Moving into a Tokyo apartment, the first thing many newcomers notice is how close everyone lives, and how quiet it can be. Walls and floors are often thinner than you expect, so a phone call or a midnight shower can carry. The good news: nobody expects you to know every rule, and Japanese neighbours rarely complain to your face. A handful of simple habits will keep things smooth, keep you on good terms with the people around you, and help your new place actually feel like home.
The everyday basics
- Noise: keep things quiet roughly between 10pm and 8am. Lower the TV and music, take calls indoors, and avoid running the washing machine, vacuuming, or showering late at night. Heavy footsteps and dragging chairs travel through floors, so soft slippers and felt pads under furniture help a lot.
- Move-in greeting: traditionally people brought a small gift to the neighbours on both sides and the ones directly above and below (上下両隣), with a short hello. These days it is optional and many people skip it, but a brief friendly hello if you cross paths still goes a long way.
- Shared spaces: keep the entrance, hallways, stairs, and the area outside your door clear. Do not leave shoes, umbrellas, strollers, or rubbish there. Park bicycles only in marked spots, not blocking walkways or someone else's space.
- Balconies: balconies are usually treated as shared emergency-escape space. Dry futons and laundry within your building's rules, do not let them hang over the railing onto a neighbour, and never barbecue or use open flame there.
- Smoking: many leases ban smoking indoors, and smoking on balconies or in shared areas is widely prohibited because smoke drifts to neighbours. Check your contract and your building's rules, and use designated areas.
Garbage is the rule people most often get wrong, and how it works depends on your building. If your building uses a street or municipal collection point, there is a set collection morning, so put rubbish out that morning, not the night before. Many apartment buildings (mansions), though, have a 24-hour garbage room (24時間ゴミ出し可) where you can drop rubbish off anytime. Either way, the sorting categories, bag types, and collection days are set by your ward (many publish multilingual guides), so check your ward's garbage guide and always follow your own building's rule.
- Put felt or rubber pads under chair and table legs early; it is the easiest way to cut the noise that annoys the people below you.

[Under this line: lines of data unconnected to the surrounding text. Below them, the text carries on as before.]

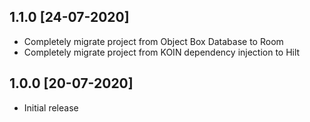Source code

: ## 1.1.0 [24-07-2020]

- Completely migrate project from Object Box Database to Room 
- Completely migrate project from KOIN dependency injection to Hilt

## 1.0.0 [20-07-2020]

- Initial release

- Avoid running the washing machine or dryer late at night: the vibrations carry through the floors and walls and are easy for neighbours to hear.
- If a neighbour is bothering you, do not leave a note or confront them directly; in Japan that can make things worse. Instead, raise it with your building management company or landlord (管理会社/大家), who can mediate.
- Watch the local notice board (掲示板) near the entrance and any circular folder (回覧板) passed between homes; that is where collection changes, cleanups, and disaster drills are announced.
- Learn a simple 'sumimasen' and a small bow for the lift or hallway; small courtesies carry a lot of goodwill here.
- Do I have to join the neighbourhood association (町内会 / 自治会)?
- No. These resident-run groups organise cleanups, festivals, disaster drills, and the local notice board, but joining is voluntary, not compulsory. Membership fees in urban Tokyo are often modest (commonly around a couple of hundred yen a month, though it varies by area). Joining is a friendly way to meet neighbours, but it is entirely your choice.
- Is the move-in greeting really still expected?
- It is increasingly optional, especially in big apartment buildings, and plenty of people skip it without any problem. If you want to make a good first impression, a short hello and a small token to the neighbours on both sides and directly above and below you is still appreciated, but there is no obligation.
- What if a neighbour is too noisy, or I get a noise complaint?
- Start gently. For a complaint against you, simply adjusting your habits usually resolves it. If a neighbour is disturbing you, contact your landlord or building management rather than knocking on their door; for ongoing trouble, your ward office offers multilingual living consultation and can point you to the right place.